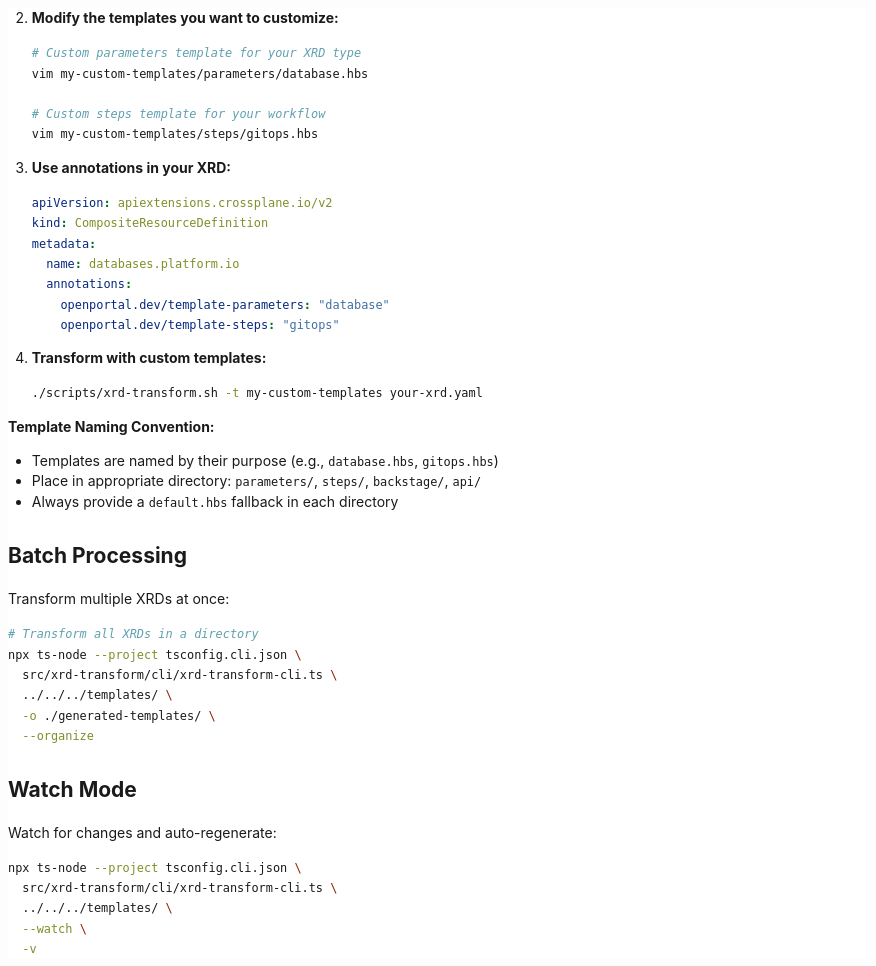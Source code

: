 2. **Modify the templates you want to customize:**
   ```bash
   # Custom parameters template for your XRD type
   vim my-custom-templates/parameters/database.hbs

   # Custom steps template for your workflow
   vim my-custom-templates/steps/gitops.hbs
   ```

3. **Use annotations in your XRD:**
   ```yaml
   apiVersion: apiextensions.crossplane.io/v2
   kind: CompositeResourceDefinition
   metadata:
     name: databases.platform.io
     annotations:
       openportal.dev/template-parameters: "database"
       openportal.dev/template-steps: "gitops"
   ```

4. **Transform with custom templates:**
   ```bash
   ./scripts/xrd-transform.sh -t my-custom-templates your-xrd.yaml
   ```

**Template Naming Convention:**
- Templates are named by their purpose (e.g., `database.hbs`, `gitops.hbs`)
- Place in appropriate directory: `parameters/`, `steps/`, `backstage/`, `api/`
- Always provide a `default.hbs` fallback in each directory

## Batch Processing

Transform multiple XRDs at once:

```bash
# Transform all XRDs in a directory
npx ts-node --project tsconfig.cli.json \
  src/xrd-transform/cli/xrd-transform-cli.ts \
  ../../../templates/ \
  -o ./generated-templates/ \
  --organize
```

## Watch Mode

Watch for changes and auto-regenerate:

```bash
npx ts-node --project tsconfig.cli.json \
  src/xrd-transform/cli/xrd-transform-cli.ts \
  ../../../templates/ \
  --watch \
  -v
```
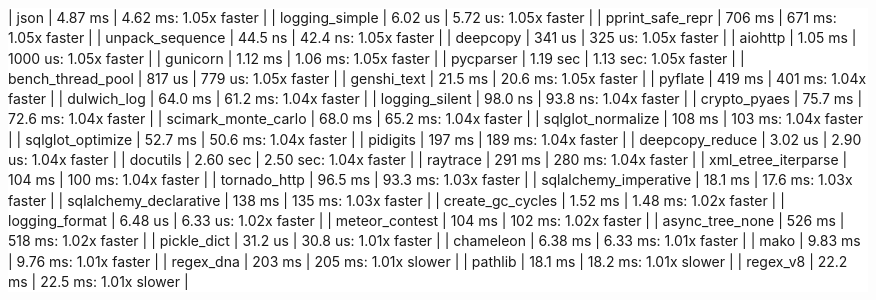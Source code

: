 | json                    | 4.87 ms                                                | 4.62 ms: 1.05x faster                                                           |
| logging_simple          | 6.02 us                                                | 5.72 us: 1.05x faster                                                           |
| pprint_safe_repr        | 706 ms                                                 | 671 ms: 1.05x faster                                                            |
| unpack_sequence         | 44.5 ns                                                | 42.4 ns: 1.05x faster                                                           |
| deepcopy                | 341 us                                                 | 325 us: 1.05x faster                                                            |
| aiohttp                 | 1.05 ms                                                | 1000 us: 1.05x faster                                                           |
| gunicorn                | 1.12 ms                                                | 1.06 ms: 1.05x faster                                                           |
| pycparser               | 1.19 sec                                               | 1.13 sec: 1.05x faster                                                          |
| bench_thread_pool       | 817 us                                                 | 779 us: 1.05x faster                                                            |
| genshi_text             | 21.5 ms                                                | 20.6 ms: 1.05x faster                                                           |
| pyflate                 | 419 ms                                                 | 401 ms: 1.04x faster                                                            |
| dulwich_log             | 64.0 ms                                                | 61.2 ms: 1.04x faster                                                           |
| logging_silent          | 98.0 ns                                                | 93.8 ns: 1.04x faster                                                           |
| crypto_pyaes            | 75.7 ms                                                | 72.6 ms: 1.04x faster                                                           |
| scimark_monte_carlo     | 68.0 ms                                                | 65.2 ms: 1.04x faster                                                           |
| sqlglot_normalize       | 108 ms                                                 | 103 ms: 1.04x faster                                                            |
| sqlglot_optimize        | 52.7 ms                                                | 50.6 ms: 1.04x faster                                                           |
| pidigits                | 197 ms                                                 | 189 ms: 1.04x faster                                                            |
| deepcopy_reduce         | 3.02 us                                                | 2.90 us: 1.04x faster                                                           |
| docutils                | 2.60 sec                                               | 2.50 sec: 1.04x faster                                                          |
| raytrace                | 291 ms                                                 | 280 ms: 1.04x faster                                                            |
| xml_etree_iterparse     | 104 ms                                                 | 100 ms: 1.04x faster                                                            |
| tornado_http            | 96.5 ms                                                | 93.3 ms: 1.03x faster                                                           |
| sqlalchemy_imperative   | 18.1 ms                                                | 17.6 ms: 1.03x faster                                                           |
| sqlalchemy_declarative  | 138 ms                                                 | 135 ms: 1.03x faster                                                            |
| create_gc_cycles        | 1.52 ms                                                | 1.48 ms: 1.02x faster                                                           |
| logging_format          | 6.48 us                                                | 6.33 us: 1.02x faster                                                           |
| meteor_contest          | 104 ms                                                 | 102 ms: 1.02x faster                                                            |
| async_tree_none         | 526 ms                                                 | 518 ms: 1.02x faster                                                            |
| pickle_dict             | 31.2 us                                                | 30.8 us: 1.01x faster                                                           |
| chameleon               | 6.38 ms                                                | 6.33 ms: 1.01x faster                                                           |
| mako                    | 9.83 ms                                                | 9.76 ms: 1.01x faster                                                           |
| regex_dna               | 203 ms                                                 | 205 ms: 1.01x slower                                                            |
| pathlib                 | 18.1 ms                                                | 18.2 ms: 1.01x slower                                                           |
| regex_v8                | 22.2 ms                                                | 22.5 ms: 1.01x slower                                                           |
...
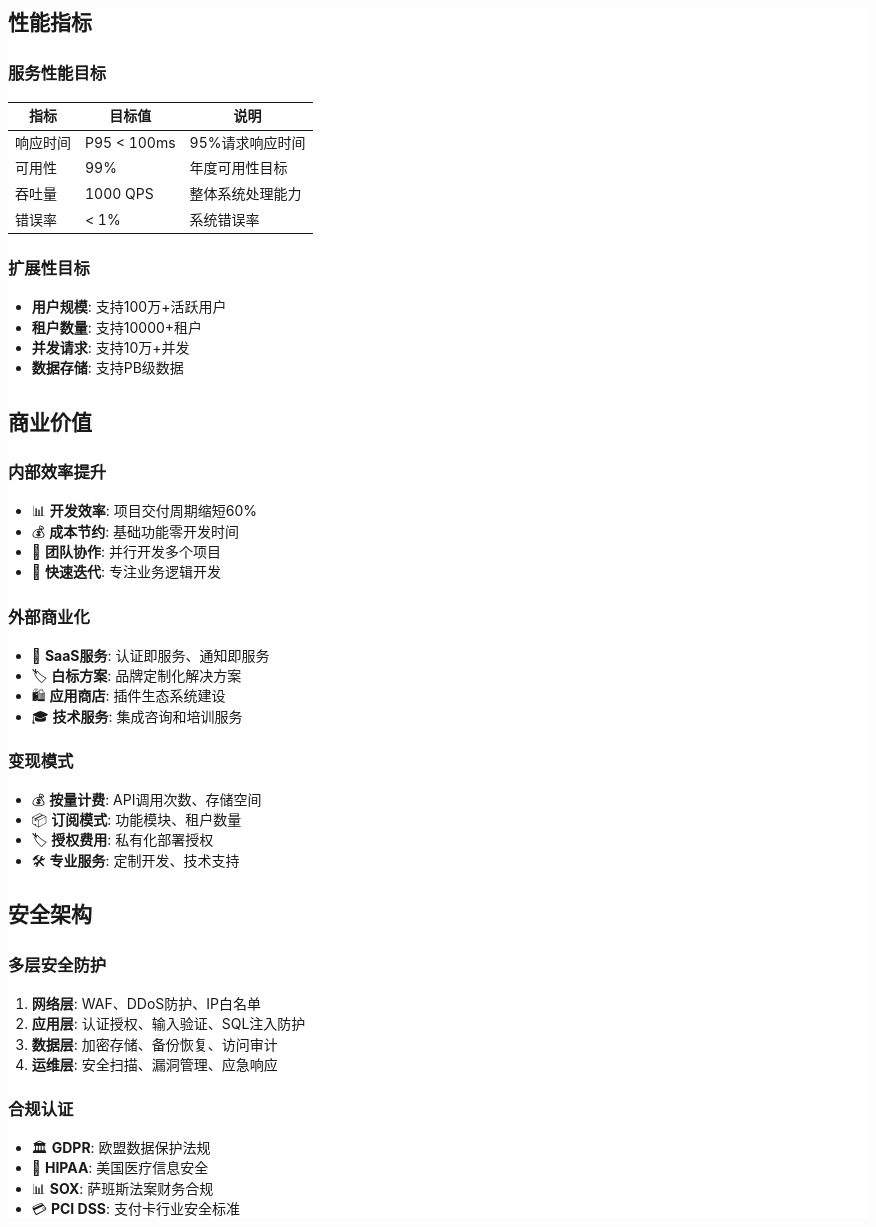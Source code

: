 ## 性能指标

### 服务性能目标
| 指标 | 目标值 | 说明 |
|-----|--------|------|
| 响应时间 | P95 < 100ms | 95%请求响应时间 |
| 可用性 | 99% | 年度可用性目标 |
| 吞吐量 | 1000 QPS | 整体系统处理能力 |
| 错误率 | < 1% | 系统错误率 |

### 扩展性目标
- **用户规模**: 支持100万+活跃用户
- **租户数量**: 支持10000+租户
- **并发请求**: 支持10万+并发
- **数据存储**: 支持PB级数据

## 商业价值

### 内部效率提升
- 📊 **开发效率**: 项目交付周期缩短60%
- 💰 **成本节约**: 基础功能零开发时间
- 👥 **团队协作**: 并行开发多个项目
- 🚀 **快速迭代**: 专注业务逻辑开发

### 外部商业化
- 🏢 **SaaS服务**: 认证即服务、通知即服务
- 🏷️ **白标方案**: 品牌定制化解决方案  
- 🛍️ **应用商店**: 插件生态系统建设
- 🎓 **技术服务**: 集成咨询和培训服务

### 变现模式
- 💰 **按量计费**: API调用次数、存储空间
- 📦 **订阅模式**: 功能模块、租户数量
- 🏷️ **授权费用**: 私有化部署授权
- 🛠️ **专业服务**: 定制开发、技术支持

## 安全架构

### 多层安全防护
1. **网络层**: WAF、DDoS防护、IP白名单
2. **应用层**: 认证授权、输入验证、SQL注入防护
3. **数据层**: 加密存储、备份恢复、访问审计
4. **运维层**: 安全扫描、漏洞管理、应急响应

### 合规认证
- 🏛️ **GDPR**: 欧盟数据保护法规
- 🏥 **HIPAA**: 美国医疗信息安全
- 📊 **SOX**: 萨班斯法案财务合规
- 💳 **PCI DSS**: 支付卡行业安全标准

◆ WORK INSTRUCTIONS: Look back over the records above. Reproduce exactly everything from the line with "4. **Transform with custom templates:**" down to the line with "5.72 us: 1.05x", inclusive, and leave the pictures out.

◆ SOLUTION TO THE EXERCISE:
4. **Transform with custom templates:**
   ```bash
   ./scripts/xrd-transform.sh -t my-custom-templates your-xrd.yaml
   ```

**Template Naming Convention:**
- Templates are named by their purpose (e.g., `database.hbs`, `gitops.hbs`)
- Place in appropriate directory: `parameters/`, `steps/`, `backstage/`, `api/`
- Always provide a `default.hbs` fallback in each directory

## Batch Processing

Transform multiple XRDs at once:

```bash
# Transform all XRDs in a directory
npx ts-node --project tsconfig.cli.json \
  src/xrd-transform/cli/xrd-transform-cli.ts \
  ../../../templates/ \
  -o ./generated-templates/ \
  --organize
```

## Watch Mode

Watch for changes and auto-regenerate:

```bash
npx ts-node --project tsconfig.cli.json \
  src/xrd-transform/cli/xrd-transform-cli.ts \
  ../../../templates/ \
  --watch \
  -v
```
Source code

: | json                    | 4.87 ms                                                | 4.62 ms: 1.05x faster                                                           |
| logging_simple          | 6.02 us                                                | 5.72 us: 1.05x faster                                                           |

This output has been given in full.